Antolin savourait encore sa victoire. Napoléon lui-même, après Austerlitz, ne dut pas connaître jouissance plus parfaite.

Bien des fois j'ai raconté cette histoire pour expliquer que lorsqu'on est trop glouton et qu'on s'en met plein la panse et plein les poches en suçant sans scrupules le sang des plus petits, des plus faibles et des plus pauvres, on a bien des chances de finir comme ces deux condors, au fond d'un trou, prisonnier de la charogne qu'on s'est soi-même fabriquée, et mourir le nez dedans. C'est avec cette histoire que bien des fois, « à temps et à contretemps », j'ai illustré cette parole de Jésus, pourtant assez claire : « Il est plus facile à un chameau de passer par le trou d'une aiguille qu'à un riche d'entrer dans le Royaume de Dieu » (Mt 19, 24).
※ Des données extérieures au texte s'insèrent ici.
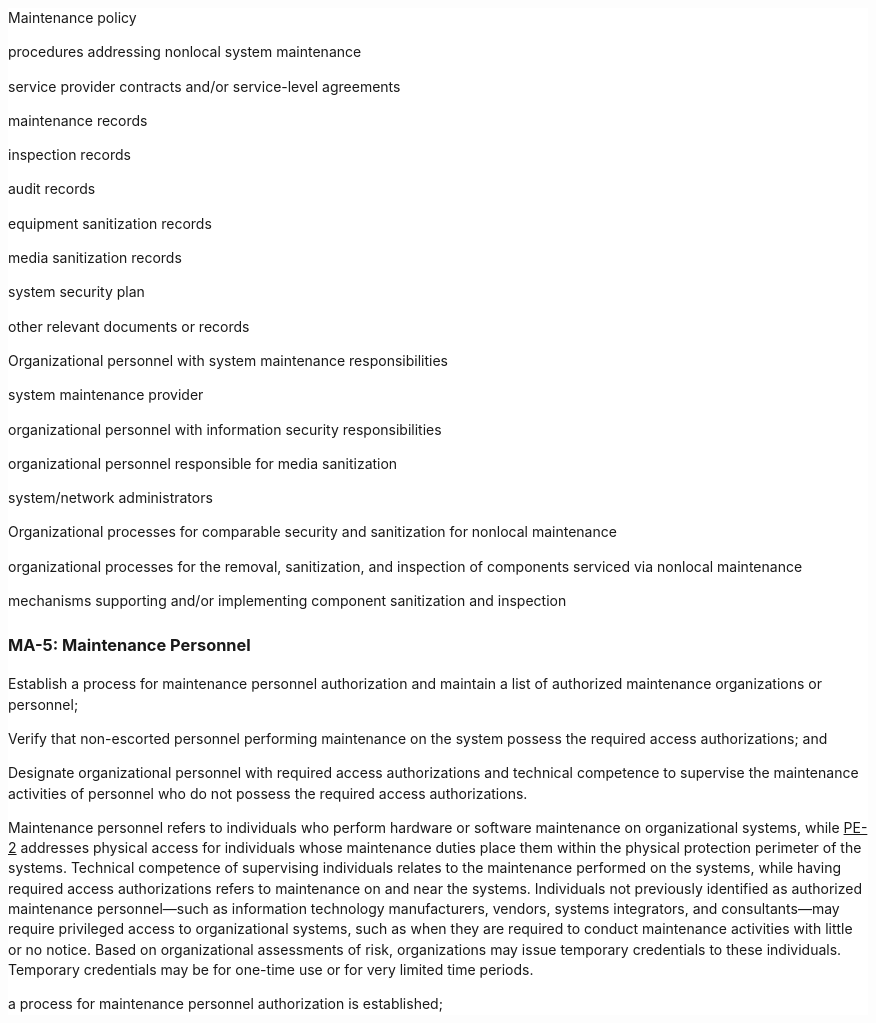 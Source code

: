 Maintenance policy

procedures addressing nonlocal system maintenance

service provider contracts and/or service-level agreements

maintenance records

inspection records

audit records

equipment sanitization records

media sanitization records

system security plan

other relevant documents or records

Organizational personnel with system maintenance responsibilities

system maintenance provider

organizational personnel with information security responsibilities

organizational personnel responsible for media sanitization

system/network administrators

Organizational processes for comparable security and sanitization for nonlocal maintenance

organizational processes for the removal, sanitization, and inspection of components serviced via nonlocal maintenance

mechanisms supporting and/or implementing component sanitization and inspection

### MA-5: Maintenance Personnel

Establish a process for maintenance personnel authorization and maintain a list of authorized maintenance organizations or personnel;

Verify that non-escorted personnel performing maintenance on the system possess the required access authorizations; and

Designate organizational personnel with required access authorizations and technical competence to supervise the maintenance activities of personnel who do not possess the required access authorizations.

Maintenance personnel refers to individuals who perform hardware or software maintenance on organizational systems, while [PE-2](#pe-2) addresses physical access for individuals whose maintenance duties place them within the physical protection perimeter of the systems. Technical competence of supervising individuals relates to the maintenance performed on the systems, while having required access authorizations refers to maintenance on and near the systems. Individuals not previously identified as authorized maintenance personnel—such as information technology manufacturers, vendors, systems integrators, and consultants—may require privileged access to organizational systems, such as when they are required to conduct maintenance activities with little or no notice. Based on organizational assessments of risk, organizations may issue temporary credentials to these individuals. Temporary credentials may be for one-time use or for very limited time periods.

a process for maintenance personnel authorization is established;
Je pense seulement aux rocambolesques tribulations des dernières années du vieux Pinochet... Ou à la fin brutale des Mussolini, Hitler, Trujllo, Somoza, Ceaucescu, Saddam Hussein, Kadhafi et tutti quanti... Je pense à la déconfiture du puissant parti libéral du Canada à la suite du scandale des commandites, et au sort qu'ont subi les PDG d'Enron, de Norbourg et autres glorieux escrocs qui ont fini par tomber dans les pattes de la justice. Je pense au sort qui attend ces milliers de charognards qui gangrènent les piliers mêmes de la démocratie québécoise et qu'une importante Commission d'enquête présentement en cours est en train de démasquer. Je pense à ces mafiosi et abuseurs de tous calibres qui parfois ont passé pour des héros ou des saints et maintenant pourrissent au fond d'une prison.

Je revois en eux les deux condors qui crèvent au fond du ravin sous les coups d'Antolin et de ses amis, et je me console à la pensée qu'il y a encore quelque justice sur cette terre, même si cette justice, comparée avec ce qu'elle devrait être, n'est guère plus grosse qu'un grain de moutarde.